(Data under study)

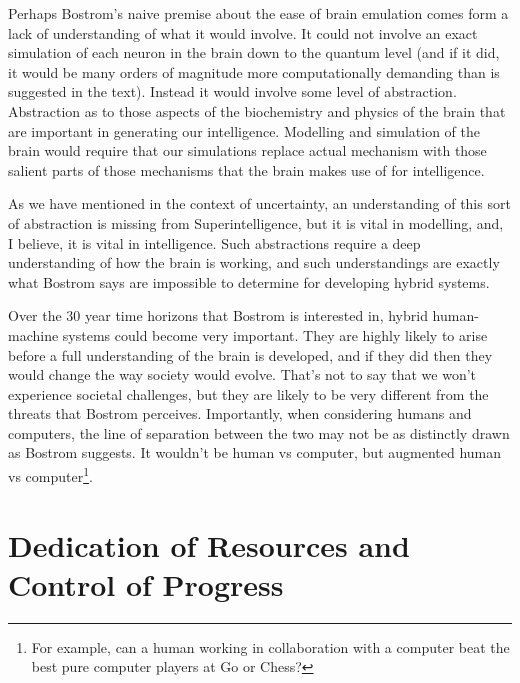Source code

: \documentclass[a4paper]{caesar_book}
\begin{document}
Perhaps Bostrom’s naive premise about the ease of brain emulation comes form a lack of understanding of what it would involve. It could not involve an exact simulation of each neuron in the brain down to the quantum level (and if it did, it would be many orders of magnitude more computationally demanding than is suggested in the text). Instead it would involve some level of abstraction. Abstraction as to those aspects of the biochemistry and physics of the brain that are important in generating our intelligence. Modelling and simulation of the brain would require that our simulations replace actual mechanism with those salient parts of those mechanisms that the brain makes use of for intelligence.

As we have mentioned in the context of uncertainty, an understanding of this sort of abstraction is missing from Superintelligence, but it is vital in modelling, and, I believe, it is vital in intelligence. Such abstractions require a deep understanding of how the brain is working, and such understandings are exactly what Bostrom says are impossible to determine for developing hybrid systems.

Over the 30 year time horizons that Bostrom is interested in, hybrid human-machine systems could become very important. They are highly likely to arise before a full understanding of the brain is developed, and if they did then they would change the way society would evolve. That’s not to say that we won’t experience societal challenges, but they are likely to be very different from the threats that Bostrom perceives. Importantly, when considering humans and computers, the line of separation between the two may not be as distinctly drawn as Bostrom suggests. It wouldn’t be human vs computer, but augmented human vs computer\footnote{For example, can a human working in collaboration with a computer beat the best pure computer players at Go or Chess?}.

\section{Dedication of Resources and Control of Progress}
\end{document}
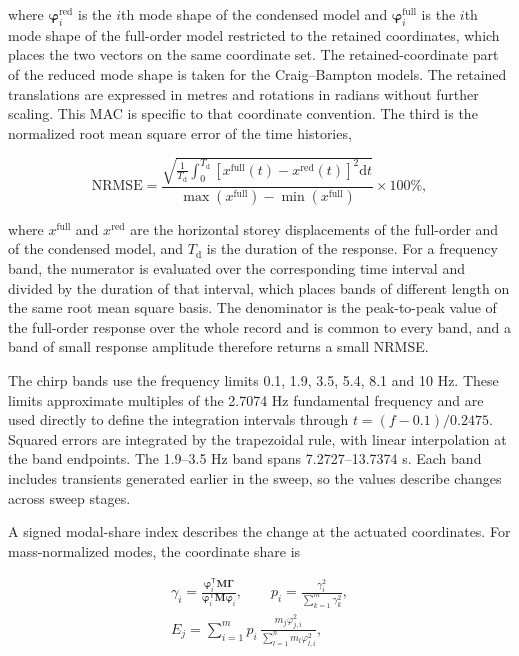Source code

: \documentclass[a4paper,fleqn,review,12pt]{cas-sc}
\numberwithin{equation}{section}
\newcommand{\rev}[1]{{\color{red}#1}}
\begin{document}
\noindent where \(\bm{\varphi}_{i}^{\mathrm{red}}\) is the \(i\)th mode shape of the condensed model and \(\bm{\varphi}_{i}^{\mathrm{full}}\) is the \(i\)th mode shape of the full-order model restricted to the retained coordinates, which places the two vectors on the same coordinate set. The retained-coordinate part of the reduced mode shape is taken for the Craig--Bampton models. \rev{The retained translations are expressed in metres and rotations in radians without further scaling. This MAC is specific to that coordinate convention.} The third is the normalized root mean square error of the time histories,

\begin{equation}
	\mathrm{NRMSE}=
	\frac{\displaystyle\sqrt{\frac{1}{T_{\mathrm{d}}}\int_{0}^{T_{\mathrm{d}}}
			\left[x^{\mathrm{full}}(t)-x^{\mathrm{red}}(t)\right]^{2}\mathrm{d}t}}
	{\max\left(x^{\mathrm{full}}\right)-\min\left(x^{\mathrm{full}}\right)}
	\times100\%,
	\label{eq:nrmse}
\end{equation}

\noindent where \(x^{\mathrm{full}}\) and \(x^{\mathrm{red}}\) are the horizontal storey displacements of the full-order and of the condensed model, and \(T_{\mathrm{d}}\) is the duration of the response. For a frequency band, the numerator is evaluated over the corresponding time interval and divided by the duration of that interval, which places bands of different length on the same root mean square basis. The denominator is the peak-to-peak value of the full-order response over the whole record and is common to every band, and a band of small response amplitude therefore returns a small NRMSE.

\rev{The chirp bands use the frequency limits 0.1, 1.9, 3.5, 5.4, 8.1 and 10 Hz. These limits approximate multiples of the 2.7074 Hz fundamental frequency and are used directly to define the integration intervals through \(t=(f-0.1)/0.2475\). Squared errors are integrated by the trapezoidal rule, with linear interpolation at the band endpoints. The 1.9--3.5 Hz band spans 7.2727--13.7374 s. Each band includes transients generated earlier in the sweep, so the values describe changes across sweep stages.}

\rev{A signed modal-share index describes the change at the actuated coordinates. For mass-normalized modes, the coordinate share is}

\begin{equation}
	\begin{gathered}
		\gamma_{i}=
		\frac{\bm{\varphi}_{i}^{\mathsf{T}}\mathbf{M}\bm{\Gamma}}
		{\bm{\varphi}_{i}^{\mathsf{T}}\mathbf{M}\bm{\varphi}_{i}},
		\qquad
		p_{i}=\frac{\gamma_{i}^{2}}{\displaystyle\sum_{k=1}^{m}\gamma_{k}^{2}},\\[2pt]
		E_{j}=\sum_{i=1}^{m}p_{i}\,
		\frac{m_{j}\varphi_{j,i}^{2}}{\displaystyle\sum_{l=1}^{n}m_{l}\varphi_{l,i}^{2}},
	\end{gathered}
	\label{eq:dof-energy}
\end{equation}
\end{document}
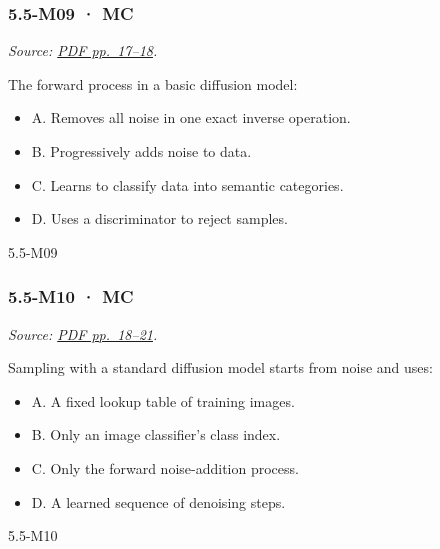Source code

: \noindent\begin{minipage}{\linewidth}

\subsubsection{5.5-M09 · MC}\label{m09-mc-16}

\emph{Source:
\href{../Lecture\%20Slides/5.5.\%20Generative\%20Models.pdf\#page=17}{PDF
pp.~17--18}.}

The forward process in a basic diffusion model:

\begin{itemize}
\tightlist
\item
  A. Removes all noise in one exact inverse operation.
\item
  B. Progressively adds noise to data.
\item
  C. Learns to classify data into semantic categories.
\item
  D. Uses a discriminator to reject samples.
\end{itemize}

\begin{solution}[8mm]{5.5-M09}

\end{solution}
\end{minipage}\par\medskip

\noindent\begin{minipage}{\linewidth}

\subsubsection{5.5-M10 · MC}\label{m10-mc-16}

\emph{Source:
\href{../Lecture\%20Slides/5.5.\%20Generative\%20Models.pdf\#page=18}{PDF
pp.~18--21}.}

Sampling with a standard diffusion model starts from noise and uses:

\begin{itemize}
\tightlist
\item
  A. A fixed lookup table of training images.
\item
  B. Only an image classifier's class index.
\item
  C. Only the forward noise-addition process.
\item
  D. A learned sequence of denoising steps.
\end{itemize}

\begin{solution}[8mm]{5.5-M10}

\end{solution}
\end{minipage}\par\medskip

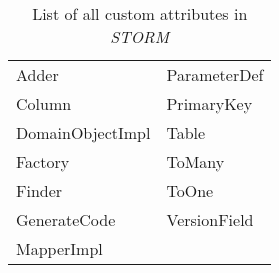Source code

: \begin{longtable}{l|l}
	\caption{\label{tab:designAttributes} List of all custom attributes in \textit{STORM}}\\
	Adder & ParameterDef\\
	Column & PrimaryKey\\
	DomainObjectImpl & Table\\
	Factory & ToMany\\
	Finder & ToOne\\
	GenerateCode & VersionField\\
	MapperImpl & \\
\end{longtable}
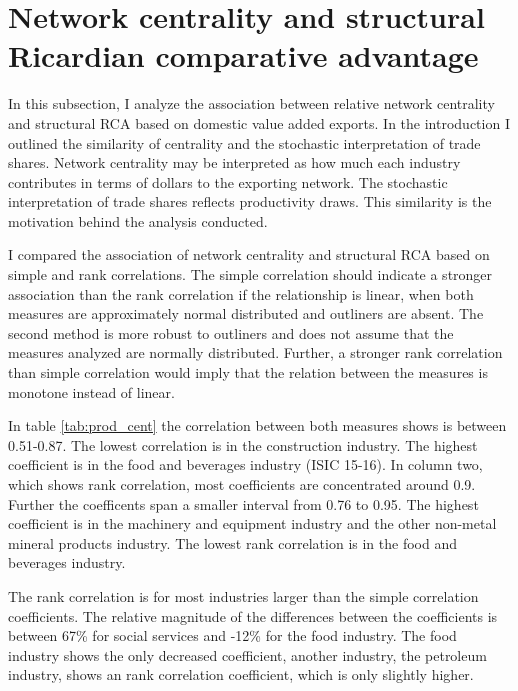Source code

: \section{Network centrality and structural Ricardian comparative advantage}
In this subsection, I analyze the association between relative network centrality and  structural RCA based on domestic value added exports. In the introduction I  outlined the similarity of centrality and the stochastic  interpretation of trade shares. Network centrality may be interpreted as how much each industry contributes in terms of dollars to the exporting network. The stochastic interpretation of trade  shares reflects productivity  draws. This similarity is the motivation behind the analysis conducted.     \par
I compared the association of network centrality and structural RCA based on simple and rank correlations. The simple correlation should indicate a stronger association than the rank correlation if the relationship is linear, when both measures are approximately normal distributed and outliners are absent. The second method is more robust to outliners and does not assume that the measures analyzed are normally distributed. Further, a stronger rank correlation than simple correlation would imply that the relation between the measures is monotone instead of linear. \par
In table \ref{tab:prod_cent} the correlation between both measures shows is between 0.51-0.87. The lowest correlation is in the construction industry. The highest coefficient is in the food and beverages industry (ISIC 15-16). In column two, which shows rank correlation, most coefficients are concentrated around 0.9.  Further the coefficents span a smaller interval from 0.76 to 0.95.  The highest coefficient is in the machinery and equipment industry and the other non-metal mineral products industry. The lowest rank correlation is in the food and beverages industry. \par
The rank correlation is for most industries  larger  than the simple correlation coefficients. The relative magnitude of the differences between the  coefficients is between 67\% for social services and -12\% for the food industry. The food industry shows the only decreased coefficient, another industry, the  petroleum industry, shows an rank correlation coefficient, which is only slightly higher.\par
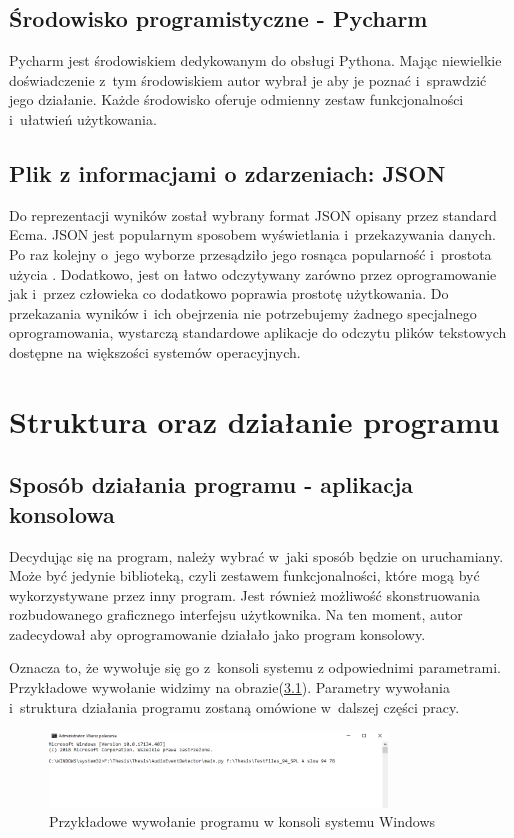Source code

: \documentclass[eng,printmode]{mgr}
\begin{document}
\section{Środowisko programistyczne - Pycharm}
Pycharm jest środowiskiem dedykowanym do obsługi Pythona. Mając niewielkie doświadczenie z~tym środowiskiem autor wybrał je aby je poznać i~sprawdzić jego działanie. Każde środowisko oferuje odmienny zestaw funkcjonalności i~ułatwień użytkowania.

\section{Plik z informacjami o zdarzeniach: JSON}
Do reprezentacji wyników został wybrany format JSON opisany przez standard Ecma\newline\cite{JSON}. JSON jest popularnym sposobem wyświetlania i~przekazywania danych. Po raz kolejny o~jego wyborze przesądziło jego rosnąca popularność i~prostota użycia \cite{JSON_popular}. Dodatkowo, jest on łatwo odczytywany zarówno przez oprogramowanie jak i~przez człowieka co dodatkowo poprawia prostotę użytkowania. Do przekazania wyników i~ich obejrzenia nie potrzebujemy żadnego specjalnego oprogramowania, wystarczą standardowe aplikacje do odczytu plików tekstowych dostępne na większości systemów operacyjnych.
\chapter{Struktura oraz działanie programu} \label{struktura_dzialanie}
\section{Sposób działania programu - aplikacja konsolowa}\label{sposób}
Decydując się na program, należy wybrać w~jaki sposób będzie on uruchamiany. Może być jedynie biblioteką, czyli zestawem funkcjonalności, które mogą być wykorzystywane przez inny program. Jest również możliwość skonstruowania rozbudowanego graficznego interfejsu użytkownika. Na ten moment, autor zadecydował aby oprogramowanie działało jako program konsolowy. 

Oznacza to, że wywołuje się go z~konsoli systemu z odpowiednimi parametrami. Przykładowe wywołanie widzimy na obrazie(\ref{wywolanie}). Parametry wywołania i~struktura działania programu zostaną omówione w~dalszej części pracy.
\begin{figure}[hbtp]
\label{wywolanie}
\caption{Przykładowe wywołanie programu w konsoli systemu Windows}
\centering
\includegraphics[width=0.8\textwidth]{cmd_wywolanie.PNG}
\end{figure}
\end{document}
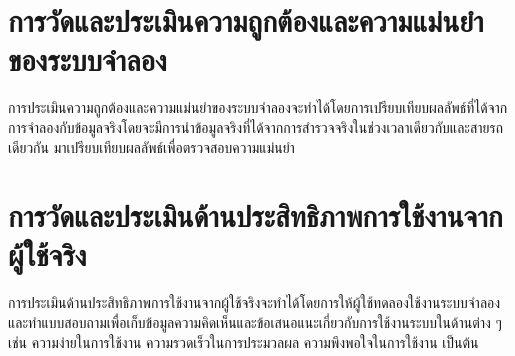 \section{การวัดและประเมินความถูกต้องและความแม่นยำของระบบจำลอง}
\begin{mypara}
    \indent การประเมินความถูกต้องและความแม่นยำของระบบจำลองจะทำได้โดยการเปรียบเทียบผลลัพธ์ที่ได้จาก
    การจำลองกับข้อมูลจริงโดยจะมีการนำข้อมูลจริงที่ได้จากการสำรวจจริงในช่วงเวลาเดียวกับและสายรถเดียวกัน มาเปรียบเทียบผลลัพธ์เพื่อตรวจสอบความแม่นยำ
\end{mypara}
\section{การวัดและประเมินด้านประสิทธิภาพการใช้งานจากผู้ใช้จริง}
\begin{mypara}
    \indent การประเมินด้านประสิทธิภาพการใช้งานจากผู้ใช้จริงจะทำได้โดยการให้ผู้ใช้ทดลองใช้งานระบบจำลอง
    และทำแบบสอบถามเพื่อเก็บข้อมูลความคิดเห็นและข้อเสนอแนะเกี่ยวกับการใช้งานระบบในด้านต่าง ๆ เช่น
    ความง่ายในการใช้งาน ความรวดเร็วในการประมวลผล ความพึงพอใจในการใช้งาน เป็นต้น
\end{mypara}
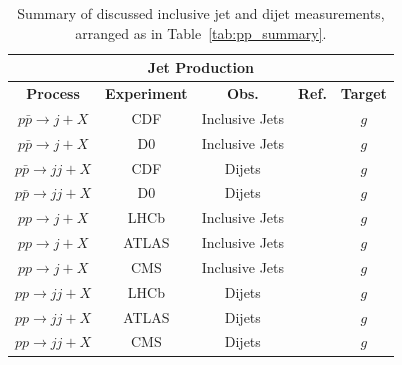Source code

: \documentclass[12pt,oneside,openright]{report}
\begin{document}
\begin{spacing}{1.5}
\begin{table}
\begin{center}
\begin{tabular}{|c|c|c|c|c|}
\hline
\multicolumn{5}{|c|}{\textbf{Jet Production}}\\
\hline
\textbf{Process} & \textbf{Experiment} & \textbf{Obs.} &\textbf{Ref.} &  \textbf{Target} \\
\hline\hline
$p\bar{p} \to j + X $ & CDF & Inclusive Jets & \cite{Abulencia:2007ez,Aaltonen:2008eq} & $g$\\
$p\bar{p} \to j + X $ & D0 & Inclusive Jets & \cite{Abazov:2008ae} & $g$\\
\hline
$p\bar{p} \to jj + X $ & CDF & Dijets & \cite{Aaltonen:2008dn} & $g$\\
$p\bar{p} \to jj + X $ & D0 & Dijets & \cite{Abazov:2010fr} & $g$ \\
\hline
\hline
$pp \to j + X $ & LHCb & Inclusive Jets &\cite{LHCb:2011xqa} & $g$\\
$pp \to j + X $ & ATLAS & Inclusive Jets &\cite{Aad:2010ad,Aad:2011fc,Aad:2013lpa} & $g$ \\
$pp \to j + X $ & CMS & Inclusive Jets &\cite{CMS:2011ab,Chatrchyan:2012gwa,Chatrchyan:2012bja} & $g$ \\
\hline
$pp \to jj + X $ & LHCb & Dijets & \cite{LHCb:2011xqa} & $g$\\
$pp \to jj + X $ & ATLAS & Dijets &\cite{Aad:2010ad,Aad:2011fc} & $g$\\
$pp \to jj + X $ & CMS & Dijets & \cite{Chatrchyan:2012gwa,Chatrchyan:2012bja} & $g$\\
\hline
\end{tabular}
\end{center}
\label{tab:JET_summary}
\caption{Summary of discussed inclusive jet and dijet measurements, arranged as in Table~\ref{tab:pp_summary}.}
\end{table}%



\end{spacing}
\end{document}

(End Data under study)

Work order - Using the records above, report each line with the string "centrality".

Output for this exercise -
: \section{Network centrality and structural Ricardian comparative advantage}
In this subsection, I analyze the association between relative network centrality and  structural RCA based on domestic value added exports. In the introduction I  outlined the similarity of centrality and the stochastic  interpretation of trade shares. Network centrality may be interpreted as how much each industry contributes in terms of dollars to the exporting network. The stochastic interpretation of trade  shares reflects productivity  draws. This similarity is the motivation behind the analysis conducted.     \par
I compared the association of network centrality and structural RCA based on simple and rank correlations. The simple correlation should indicate a stronger association than the rank correlation if the relationship is linear, when both measures are approximately normal distributed and outliners are absent. The second method is more robust to outliners and does not assume that the measures analyzed are normally distributed. Further, a stronger rank correlation than simple correlation would imply that the relation between the measures is monotone instead of linear. \par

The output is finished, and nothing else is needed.